→ **Exercise details**
Your answer should be the lines from the start of the records through the line with "int > > >::iterator it3;", copied word for word.
+++
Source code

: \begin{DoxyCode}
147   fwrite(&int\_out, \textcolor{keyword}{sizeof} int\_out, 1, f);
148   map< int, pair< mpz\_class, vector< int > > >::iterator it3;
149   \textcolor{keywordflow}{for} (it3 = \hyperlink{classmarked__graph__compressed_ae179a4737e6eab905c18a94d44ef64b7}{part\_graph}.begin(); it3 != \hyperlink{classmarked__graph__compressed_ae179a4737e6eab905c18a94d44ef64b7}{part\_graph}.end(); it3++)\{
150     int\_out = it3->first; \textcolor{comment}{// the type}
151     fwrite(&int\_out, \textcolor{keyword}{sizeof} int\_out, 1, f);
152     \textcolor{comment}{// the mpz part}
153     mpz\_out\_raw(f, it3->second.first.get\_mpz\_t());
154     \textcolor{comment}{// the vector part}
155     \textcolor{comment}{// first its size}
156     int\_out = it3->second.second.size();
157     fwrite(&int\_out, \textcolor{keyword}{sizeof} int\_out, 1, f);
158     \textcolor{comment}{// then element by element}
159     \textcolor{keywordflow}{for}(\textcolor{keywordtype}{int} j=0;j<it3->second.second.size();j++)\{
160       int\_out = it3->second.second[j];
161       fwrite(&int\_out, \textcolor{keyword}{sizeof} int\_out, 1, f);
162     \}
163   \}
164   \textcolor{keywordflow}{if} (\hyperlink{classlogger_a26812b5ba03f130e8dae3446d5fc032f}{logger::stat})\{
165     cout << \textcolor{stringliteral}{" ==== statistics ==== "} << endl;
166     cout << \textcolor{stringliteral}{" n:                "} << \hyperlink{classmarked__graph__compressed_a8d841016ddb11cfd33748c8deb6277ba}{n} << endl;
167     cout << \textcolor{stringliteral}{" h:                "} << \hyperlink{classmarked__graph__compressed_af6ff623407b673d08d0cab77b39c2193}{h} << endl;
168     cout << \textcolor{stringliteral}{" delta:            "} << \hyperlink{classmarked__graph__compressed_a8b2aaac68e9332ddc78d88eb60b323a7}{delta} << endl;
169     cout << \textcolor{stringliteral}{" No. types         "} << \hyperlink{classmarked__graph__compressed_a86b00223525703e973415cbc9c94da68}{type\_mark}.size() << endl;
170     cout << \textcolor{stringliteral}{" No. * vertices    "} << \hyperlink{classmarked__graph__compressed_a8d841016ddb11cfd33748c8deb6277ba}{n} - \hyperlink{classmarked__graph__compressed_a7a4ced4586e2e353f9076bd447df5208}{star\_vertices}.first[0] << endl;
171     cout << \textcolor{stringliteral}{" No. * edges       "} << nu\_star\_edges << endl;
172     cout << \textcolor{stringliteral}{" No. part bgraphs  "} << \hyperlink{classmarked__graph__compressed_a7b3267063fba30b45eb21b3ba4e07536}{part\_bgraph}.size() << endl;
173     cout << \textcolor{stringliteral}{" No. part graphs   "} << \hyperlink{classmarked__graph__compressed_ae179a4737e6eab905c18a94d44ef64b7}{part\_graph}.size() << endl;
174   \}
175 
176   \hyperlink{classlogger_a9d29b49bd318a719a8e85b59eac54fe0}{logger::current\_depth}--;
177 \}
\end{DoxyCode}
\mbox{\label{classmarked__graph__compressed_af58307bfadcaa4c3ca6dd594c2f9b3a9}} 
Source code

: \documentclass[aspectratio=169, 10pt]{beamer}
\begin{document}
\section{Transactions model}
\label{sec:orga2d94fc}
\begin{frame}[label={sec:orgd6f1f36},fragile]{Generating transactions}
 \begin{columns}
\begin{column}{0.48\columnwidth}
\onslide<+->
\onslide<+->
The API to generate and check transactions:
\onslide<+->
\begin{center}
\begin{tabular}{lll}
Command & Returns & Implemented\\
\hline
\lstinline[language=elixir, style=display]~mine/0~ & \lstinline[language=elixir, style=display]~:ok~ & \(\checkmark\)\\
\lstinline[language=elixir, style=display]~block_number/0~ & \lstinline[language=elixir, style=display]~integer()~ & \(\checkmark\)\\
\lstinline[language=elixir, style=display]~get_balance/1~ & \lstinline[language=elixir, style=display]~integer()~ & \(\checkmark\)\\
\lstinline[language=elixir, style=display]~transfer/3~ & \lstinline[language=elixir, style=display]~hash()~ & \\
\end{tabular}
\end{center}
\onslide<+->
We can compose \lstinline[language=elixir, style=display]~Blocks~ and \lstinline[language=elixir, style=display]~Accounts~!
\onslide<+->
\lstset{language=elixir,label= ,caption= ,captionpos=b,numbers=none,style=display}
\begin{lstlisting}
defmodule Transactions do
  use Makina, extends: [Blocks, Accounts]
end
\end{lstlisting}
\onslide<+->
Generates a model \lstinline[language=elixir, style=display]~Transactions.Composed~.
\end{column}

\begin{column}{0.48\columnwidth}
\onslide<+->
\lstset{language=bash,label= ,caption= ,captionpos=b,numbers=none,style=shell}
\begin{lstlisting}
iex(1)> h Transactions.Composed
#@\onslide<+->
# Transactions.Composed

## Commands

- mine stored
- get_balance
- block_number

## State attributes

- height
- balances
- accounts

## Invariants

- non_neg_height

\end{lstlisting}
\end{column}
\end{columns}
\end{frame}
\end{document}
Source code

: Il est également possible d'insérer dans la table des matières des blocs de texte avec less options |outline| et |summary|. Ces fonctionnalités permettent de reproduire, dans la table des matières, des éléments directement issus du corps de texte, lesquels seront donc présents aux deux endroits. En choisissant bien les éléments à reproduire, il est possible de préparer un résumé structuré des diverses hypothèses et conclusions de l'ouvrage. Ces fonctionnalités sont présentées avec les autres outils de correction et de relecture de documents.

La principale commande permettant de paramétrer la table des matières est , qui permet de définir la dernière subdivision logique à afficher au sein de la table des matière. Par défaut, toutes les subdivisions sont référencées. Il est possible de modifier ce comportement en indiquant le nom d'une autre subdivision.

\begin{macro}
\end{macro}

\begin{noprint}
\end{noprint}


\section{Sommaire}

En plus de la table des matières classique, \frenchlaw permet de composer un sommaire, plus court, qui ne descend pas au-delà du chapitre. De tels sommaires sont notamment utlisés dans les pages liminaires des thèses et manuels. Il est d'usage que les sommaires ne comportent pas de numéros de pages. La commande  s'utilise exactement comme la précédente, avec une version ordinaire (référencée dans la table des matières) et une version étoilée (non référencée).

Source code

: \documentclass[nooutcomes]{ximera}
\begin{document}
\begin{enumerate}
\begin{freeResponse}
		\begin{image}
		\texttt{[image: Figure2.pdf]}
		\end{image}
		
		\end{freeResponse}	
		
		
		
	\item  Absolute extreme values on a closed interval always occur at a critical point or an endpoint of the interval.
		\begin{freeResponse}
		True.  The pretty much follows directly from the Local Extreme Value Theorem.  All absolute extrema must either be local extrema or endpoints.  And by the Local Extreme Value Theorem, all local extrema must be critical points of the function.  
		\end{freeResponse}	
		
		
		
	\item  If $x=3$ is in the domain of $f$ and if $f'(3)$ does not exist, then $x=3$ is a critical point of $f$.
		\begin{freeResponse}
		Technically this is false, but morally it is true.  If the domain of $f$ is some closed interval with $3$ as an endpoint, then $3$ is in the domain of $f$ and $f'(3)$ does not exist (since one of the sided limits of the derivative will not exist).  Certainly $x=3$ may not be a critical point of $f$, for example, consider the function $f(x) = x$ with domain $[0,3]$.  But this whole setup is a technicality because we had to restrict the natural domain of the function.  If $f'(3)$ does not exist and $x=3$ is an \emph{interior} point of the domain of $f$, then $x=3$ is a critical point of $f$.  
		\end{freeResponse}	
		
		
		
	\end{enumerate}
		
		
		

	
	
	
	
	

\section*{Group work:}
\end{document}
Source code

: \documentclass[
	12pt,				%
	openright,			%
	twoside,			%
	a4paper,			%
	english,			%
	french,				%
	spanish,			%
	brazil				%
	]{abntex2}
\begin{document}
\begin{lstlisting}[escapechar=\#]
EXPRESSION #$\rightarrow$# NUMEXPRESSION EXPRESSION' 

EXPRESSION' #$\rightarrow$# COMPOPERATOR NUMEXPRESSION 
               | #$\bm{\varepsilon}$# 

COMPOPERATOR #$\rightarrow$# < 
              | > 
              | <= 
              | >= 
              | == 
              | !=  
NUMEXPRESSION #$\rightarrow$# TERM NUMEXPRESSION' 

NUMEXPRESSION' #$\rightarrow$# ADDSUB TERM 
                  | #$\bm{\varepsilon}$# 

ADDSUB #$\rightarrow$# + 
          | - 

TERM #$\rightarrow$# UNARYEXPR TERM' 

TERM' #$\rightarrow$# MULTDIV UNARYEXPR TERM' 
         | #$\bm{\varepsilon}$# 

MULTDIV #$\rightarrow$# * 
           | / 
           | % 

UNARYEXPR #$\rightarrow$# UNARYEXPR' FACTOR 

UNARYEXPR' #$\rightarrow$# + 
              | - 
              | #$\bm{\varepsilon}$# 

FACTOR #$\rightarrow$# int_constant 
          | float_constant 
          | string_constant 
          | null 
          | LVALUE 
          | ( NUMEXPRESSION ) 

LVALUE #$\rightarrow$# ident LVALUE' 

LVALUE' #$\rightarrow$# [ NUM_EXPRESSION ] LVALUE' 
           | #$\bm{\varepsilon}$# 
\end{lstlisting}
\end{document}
+++
→ **Task result**
Source code

: \begin{DoxyCode}
147   fwrite(&int\_out, \textcolor{keyword}{sizeof} int\_out, 1, f);
148   map< int, pair< mpz\_class, vector< int > > >::iterator it3;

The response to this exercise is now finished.